Data to process -
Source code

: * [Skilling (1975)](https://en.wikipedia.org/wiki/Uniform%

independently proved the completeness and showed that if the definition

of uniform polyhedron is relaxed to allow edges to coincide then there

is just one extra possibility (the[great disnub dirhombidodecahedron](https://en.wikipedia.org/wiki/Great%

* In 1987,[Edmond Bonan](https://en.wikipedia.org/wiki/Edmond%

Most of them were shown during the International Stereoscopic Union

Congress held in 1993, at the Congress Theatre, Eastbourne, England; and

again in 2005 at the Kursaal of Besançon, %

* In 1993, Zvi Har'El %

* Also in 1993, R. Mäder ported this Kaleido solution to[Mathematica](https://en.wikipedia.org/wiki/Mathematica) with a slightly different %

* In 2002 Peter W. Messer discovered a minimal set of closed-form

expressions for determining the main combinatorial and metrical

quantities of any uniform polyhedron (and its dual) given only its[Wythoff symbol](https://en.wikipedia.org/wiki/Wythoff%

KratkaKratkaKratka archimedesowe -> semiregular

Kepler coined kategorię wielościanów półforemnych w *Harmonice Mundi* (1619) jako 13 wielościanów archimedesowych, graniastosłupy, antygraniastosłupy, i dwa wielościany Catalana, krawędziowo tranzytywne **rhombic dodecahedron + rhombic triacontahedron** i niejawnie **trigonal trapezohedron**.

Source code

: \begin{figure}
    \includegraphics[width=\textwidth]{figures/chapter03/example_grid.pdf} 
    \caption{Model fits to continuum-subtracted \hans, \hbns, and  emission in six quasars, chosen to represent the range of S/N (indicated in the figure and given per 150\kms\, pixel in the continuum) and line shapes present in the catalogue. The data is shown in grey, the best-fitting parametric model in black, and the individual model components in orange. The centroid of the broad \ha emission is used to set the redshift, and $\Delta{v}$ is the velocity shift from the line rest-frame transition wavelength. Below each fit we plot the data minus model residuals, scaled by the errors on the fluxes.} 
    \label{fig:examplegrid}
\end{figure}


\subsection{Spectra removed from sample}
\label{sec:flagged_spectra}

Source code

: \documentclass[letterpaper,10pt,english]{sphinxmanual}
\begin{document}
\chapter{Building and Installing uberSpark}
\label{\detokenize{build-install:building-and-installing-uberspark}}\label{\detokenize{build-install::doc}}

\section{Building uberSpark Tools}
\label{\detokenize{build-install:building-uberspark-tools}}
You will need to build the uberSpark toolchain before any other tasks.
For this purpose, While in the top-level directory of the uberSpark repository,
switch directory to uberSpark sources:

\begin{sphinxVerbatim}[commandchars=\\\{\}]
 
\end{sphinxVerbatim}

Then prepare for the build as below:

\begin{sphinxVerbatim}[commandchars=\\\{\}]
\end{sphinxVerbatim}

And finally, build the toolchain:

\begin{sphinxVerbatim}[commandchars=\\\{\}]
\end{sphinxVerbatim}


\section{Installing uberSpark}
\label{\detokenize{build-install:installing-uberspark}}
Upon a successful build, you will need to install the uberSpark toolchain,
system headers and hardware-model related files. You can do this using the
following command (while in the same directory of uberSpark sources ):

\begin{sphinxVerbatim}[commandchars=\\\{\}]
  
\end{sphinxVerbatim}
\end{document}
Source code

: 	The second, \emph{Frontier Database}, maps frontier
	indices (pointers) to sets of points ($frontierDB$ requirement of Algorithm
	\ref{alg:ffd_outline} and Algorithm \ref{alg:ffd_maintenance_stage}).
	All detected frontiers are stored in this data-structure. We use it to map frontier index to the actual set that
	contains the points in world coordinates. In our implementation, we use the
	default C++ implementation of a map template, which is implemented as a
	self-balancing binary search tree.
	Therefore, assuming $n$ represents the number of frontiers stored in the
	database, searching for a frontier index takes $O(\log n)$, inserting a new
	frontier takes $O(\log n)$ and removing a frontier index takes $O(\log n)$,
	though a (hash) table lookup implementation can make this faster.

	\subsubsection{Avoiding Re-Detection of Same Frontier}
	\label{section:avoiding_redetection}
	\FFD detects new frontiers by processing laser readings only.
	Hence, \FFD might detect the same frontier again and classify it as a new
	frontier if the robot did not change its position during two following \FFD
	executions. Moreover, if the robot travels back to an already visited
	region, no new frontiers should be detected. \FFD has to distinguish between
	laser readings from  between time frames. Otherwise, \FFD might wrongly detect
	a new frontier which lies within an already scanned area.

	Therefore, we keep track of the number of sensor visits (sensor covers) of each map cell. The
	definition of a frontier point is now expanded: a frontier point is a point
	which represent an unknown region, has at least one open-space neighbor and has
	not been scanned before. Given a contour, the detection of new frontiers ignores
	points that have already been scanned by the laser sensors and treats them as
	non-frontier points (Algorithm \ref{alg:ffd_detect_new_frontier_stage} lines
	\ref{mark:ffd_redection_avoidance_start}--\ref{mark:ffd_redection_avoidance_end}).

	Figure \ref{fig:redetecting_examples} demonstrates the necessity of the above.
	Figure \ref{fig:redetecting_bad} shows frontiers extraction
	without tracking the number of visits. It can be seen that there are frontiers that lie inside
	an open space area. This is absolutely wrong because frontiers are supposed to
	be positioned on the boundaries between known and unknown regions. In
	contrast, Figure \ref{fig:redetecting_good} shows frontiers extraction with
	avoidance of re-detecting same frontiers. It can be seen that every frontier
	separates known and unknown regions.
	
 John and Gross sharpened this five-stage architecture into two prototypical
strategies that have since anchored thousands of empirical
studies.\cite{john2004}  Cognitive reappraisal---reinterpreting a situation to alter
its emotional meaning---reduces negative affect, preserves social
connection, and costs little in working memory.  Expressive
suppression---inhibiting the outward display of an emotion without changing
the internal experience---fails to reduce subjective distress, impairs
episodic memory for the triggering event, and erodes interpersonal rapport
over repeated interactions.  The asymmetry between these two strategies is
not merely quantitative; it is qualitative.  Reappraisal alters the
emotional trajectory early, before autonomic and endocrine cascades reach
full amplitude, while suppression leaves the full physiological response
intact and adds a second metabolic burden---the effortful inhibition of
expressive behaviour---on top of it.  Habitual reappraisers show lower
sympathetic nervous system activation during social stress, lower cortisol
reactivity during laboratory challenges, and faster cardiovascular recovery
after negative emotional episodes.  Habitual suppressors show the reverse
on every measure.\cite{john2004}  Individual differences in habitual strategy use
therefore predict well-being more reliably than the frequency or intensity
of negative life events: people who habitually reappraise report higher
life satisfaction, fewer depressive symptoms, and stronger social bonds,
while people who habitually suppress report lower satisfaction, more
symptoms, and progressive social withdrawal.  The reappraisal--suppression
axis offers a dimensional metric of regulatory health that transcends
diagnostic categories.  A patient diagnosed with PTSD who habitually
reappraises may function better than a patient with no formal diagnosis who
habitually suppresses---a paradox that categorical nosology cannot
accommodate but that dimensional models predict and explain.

What to work on - The full set of entries must be printed again without any alteration.

Answer section -
Source code

: * [Skilling (1975)](https://en.wikipedia.org/wiki/Uniform%

independently proved the completeness and showed that if the definition

of uniform polyhedron is relaxed to allow edges to coincide then there

is just one extra possibility (the[great disnub dirhombidodecahedron](https://en.wikipedia.org/wiki/Great%

* In 1987,[Edmond Bonan](https://en.wikipedia.org/wiki/Edmond%

Most of them were shown during the International Stereoscopic Union

Congress held in 1993, at the Congress Theatre, Eastbourne, England; and

again in 2005 at the Kursaal of Besançon, %

* In 1993, Zvi Har'El %

* Also in 1993, R. Mäder ported this Kaleido solution to[Mathematica](https://en.wikipedia.org/wiki/Mathematica) with a slightly different %

* In 2002 Peter W. Messer discovered a minimal set of closed-form

expressions for determining the main combinatorial and metrical

quantities of any uniform polyhedron (and its dual) given only its[Wythoff symbol](https://en.wikipedia.org/wiki/Wythoff%

KratkaKratkaKratka archimedesowe -> semiregular

Kepler coined kategorię wielościanów półforemnych w *Harmonice Mundi* (1619) jako 13 wielościanów archimedesowych, graniastosłupy, antygraniastosłupy, i dwa wielościany Catalana, krawędziowo tranzytywne **rhombic dodecahedron + rhombic triacontahedron** i niejawnie **trigonal trapezohedron**.

Source code

: \begin{figure}
    \includegraphics[width=\textwidth]{figures/chapter03/example_grid.pdf} 
    \caption{Model fits to continuum-subtracted \hans, \hbns, and  emission in six quasars, chosen to represent the range of S/N (indicated in the figure and given per 150\kms\, pixel in the continuum) and line shapes present in the catalogue. The data is shown in grey, the best-fitting parametric model in black, and the individual model components in orange. The centroid of the broad \ha emission is used to set the redshift, and $\Delta{v}$ is the velocity shift from the line rest-frame transition wavelength. Below each fit we plot the data minus model residuals, scaled by the errors on the fluxes.} 
    \label{fig:examplegrid}
\end{figure}


\subsection{Spectra removed from sample}
\label{sec:flagged_spectra}

Source code

: \documentclass[letterpaper,10pt,english]{sphinxmanual}
\begin{document}
\chapter{Building and Installing uberSpark}
\label{\detokenize{build-install:building-and-installing-uberspark}}\label{\detokenize{build-install::doc}}

\section{Building uberSpark Tools}
\label{\detokenize{build-install:building-uberspark-tools}}
You will need to build the uberSpark toolchain before any other tasks.
For this purpose, While in the top-level directory of the uberSpark repository,
switch directory to uberSpark sources:

\begin{sphinxVerbatim}[commandchars=\\\{\}]
 
\end{sphinxVerbatim}

Then prepare for the build as below:

\begin{sphinxVerbatim}[commandchars=\\\{\}]
\end{sphinxVerbatim}

And finally, build the toolchain:

\begin{sphinxVerbatim}[commandchars=\\\{\}]
\end{sphinxVerbatim}


\section{Installing uberSpark}
\label{\detokenize{build-install:installing-uberspark}}
Upon a successful build, you will need to install the uberSpark toolchain,
system headers and hardware-model related files. You can do this using the
following command (while in the same directory of uberSpark sources ):

\begin{sphinxVerbatim}[commandchars=\\\{\}]
  
\end{sphinxVerbatim}
\end{document}
Source code

: 	The second, \emph{Frontier Database}, maps frontier
	indices (pointers) to sets of points ($frontierDB$ requirement of Algorithm
	\ref{alg:ffd_outline} and Algorithm \ref{alg:ffd_maintenance_stage}).
	All detected frontiers are stored in this data-structure. We use it to map frontier index to the actual set that
	contains the points in world coordinates. In our implementation, we use the
	default C++ implementation of a map template, which is implemented as a
	self-balancing binary search tree.
	Therefore, assuming $n$ represents the number of frontiers stored in the
	database, searching for a frontier index takes $O(\log n)$, inserting a new
	frontier takes $O(\log n)$ and removing a frontier index takes $O(\log n)$,
	though a (hash) table lookup implementation can make this faster.

	\subsubsection{Avoiding Re-Detection of Same Frontier}
	\label{section:avoiding_redetection}
	\FFD detects new frontiers by processing laser readings only.
	Hence, \FFD might detect the same frontier again and classify it as a new
	frontier if the robot did not change its position during two following \FFD
	executions. Moreover, if the robot travels back to an already visited
	region, no new frontiers should be detected. \FFD has to distinguish between
	laser readings from  between time frames. Otherwise, \FFD might wrongly detect
	a new frontier which lies within an already scanned area.

	Therefore, we keep track of the number of sensor visits (sensor covers) of each map cell. The
	definition of a frontier point is now expanded: a frontier point is a point
	which represent an unknown region, has at least one open-space neighbor and has
	not been scanned before. Given a contour, the detection of new frontiers ignores
	points that have already been scanned by the laser sensors and treats them as
	non-frontier points (Algorithm \ref{alg:ffd_detect_new_frontier_stage} lines
	\ref{mark:ffd_redection_avoidance_start}--\ref{mark:ffd_redection_avoidance_end}).

	Figure \ref{fig:redetecting_examples} demonstrates the necessity of the above.
	Figure \ref{fig:redetecting_bad} shows frontiers extraction
	without tracking the number of visits. It can be seen that there are frontiers that lie inside
	an open space area. This is absolutely wrong because frontiers are supposed to
	be positioned on the boundaries between known and unknown regions. In
	contrast, Figure \ref{fig:redetecting_good} shows frontiers extraction with
	avoidance of re-detecting same frontiers. It can be seen that every frontier
	separates known and unknown regions.
	
 John and Gross sharpened this five-stage architecture into two prototypical
strategies that have since anchored thousands of empirical
studies.\cite{john2004}  Cognitive reappraisal---reinterpreting a situation to alter
its emotional meaning---reduces negative affect, preserves social
connection, and costs little in working memory.  Expressive
suppression---inhibiting the outward display of an emotion without changing
the internal experience---fails to reduce subjective distress, impairs
episodic memory for the triggering event, and erodes interpersonal rapport
over repeated interactions.  The asymmetry between these two strategies is
not merely quantitative; it is qualitative.  Reappraisal alters the
emotional trajectory early, before autonomic and endocrine cascades reach
full amplitude, while suppression leaves the full physiological response
intact and adds a second metabolic burden---the effortful inhibition of
expressive behaviour---on top of it.  Habitual reappraisers show lower
sympathetic nervous system activation during social stress, lower cortisol
reactivity during laboratory challenges, and faster cardiovascular recovery
after negative emotional episodes.  Habitual suppressors show the reverse
on every measure.\cite{john2004}  Individual differences in habitual strategy use
therefore predict well-being more reliably than the frequency or intensity
of negative life events: people who habitually reappraise report higher
life satisfaction, fewer depressive symptoms, and stronger social bonds,
while people who habitually suppress report lower satisfaction, more
symptoms, and progressive social withdrawal.  The reappraisal--suppression
axis offers a dimensional metric of regulatory health that transcends
diagnostic categories.  A patient diagnosed with PTSD who habitually
reappraises may function better than a patient with no formal diagnosis who
habitually suppresses---a paradox that categorical nosology cannot
accommodate but that dimensional models predict and explain.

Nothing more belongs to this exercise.